My mother, the swimmer, in Halfmoon BayMy mother only learned to swim in her fifties after we moved to Winnipeg. There were few swimmers among southern Manitoba farms kids, and grandmother had a terror of water, losing one of her 11 children when he fell on his face in an icy puddle and drowned. I was an eager swimmer, cycling to Neche for a swim most afternoons in the summer in the early 60s. Check out my collection boy to read a poem or two about the experience.Fitness was one of my mum’s enthusiasms, especially after moving to the city from the country which tended to have enough exercise for both my mother and father. They did their “jerks” every morning as she called the 10 BX calisthenics, originally developed for soldiers, but popularized in the 1950s and 60s for their fitness benefits. Mum thought the 5 BX developed for women to be for sissies, and she and dad could be heard do their jumping jacks, sit-up and push ups every morning at the end of their bed  on the purple shag rug.

Mum  and Dad were alumni of the U of M (and we’ve set up a U of M scholarship for kids in the three high schools in which they did most of their teaching, MCI, W.C. Miller and Niverville Collegiate) and bought an annual fitness pass after they completed their swimming lessons and swam in the U of M Pool and the Princess Margaret Pool, when it was opened in suburban Fort Richmond where they lived, because the water was warmer.

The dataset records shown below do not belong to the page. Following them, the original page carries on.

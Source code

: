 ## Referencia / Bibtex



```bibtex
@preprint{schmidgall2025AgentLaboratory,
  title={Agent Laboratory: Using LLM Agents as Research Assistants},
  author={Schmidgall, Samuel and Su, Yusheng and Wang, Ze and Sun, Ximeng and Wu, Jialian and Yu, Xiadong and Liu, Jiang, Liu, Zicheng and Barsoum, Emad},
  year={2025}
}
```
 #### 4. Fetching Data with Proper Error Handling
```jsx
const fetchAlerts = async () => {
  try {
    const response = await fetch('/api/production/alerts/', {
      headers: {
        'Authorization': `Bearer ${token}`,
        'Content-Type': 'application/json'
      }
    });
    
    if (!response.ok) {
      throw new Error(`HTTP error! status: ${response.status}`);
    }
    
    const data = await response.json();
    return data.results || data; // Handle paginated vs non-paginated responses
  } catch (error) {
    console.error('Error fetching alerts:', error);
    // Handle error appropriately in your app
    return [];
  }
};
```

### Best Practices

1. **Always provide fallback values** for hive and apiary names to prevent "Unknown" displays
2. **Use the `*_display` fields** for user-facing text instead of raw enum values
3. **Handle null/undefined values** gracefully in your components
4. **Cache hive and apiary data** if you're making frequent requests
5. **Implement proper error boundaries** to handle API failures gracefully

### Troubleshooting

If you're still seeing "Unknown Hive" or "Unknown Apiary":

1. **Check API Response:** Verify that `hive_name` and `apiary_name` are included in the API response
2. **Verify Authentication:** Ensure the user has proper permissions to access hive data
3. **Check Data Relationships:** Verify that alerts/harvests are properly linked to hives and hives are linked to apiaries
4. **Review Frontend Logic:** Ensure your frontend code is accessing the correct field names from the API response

I swam this morning, with the pain medication making it possible, at the Sargent pool because the Sherbrook pool has been closed for structural reasons. This is a pity, because the water is warmer and there are a lot of us old arthritic geezers (I’m the youngest geezer) that like to swim laps there, and stand around the one or two jets that are pushing more water into the pool.

This is my all time favourite picture of my mother, from her active and retired period, at least. One of the reasons to learn to swim was my sister’s life on the west coast, particularly their place on Redrooffs Road. Mum swam in Half Moon Bay whenever she could and seemed to find swimming on her back more relaxing than swimming on her stomach. She died in 2000, insisting on being buried in the Glenlea Cemetery, provided she was buried in a watertight concrete vault. She did not want her bones floating in the Red River, the river prone to flooding.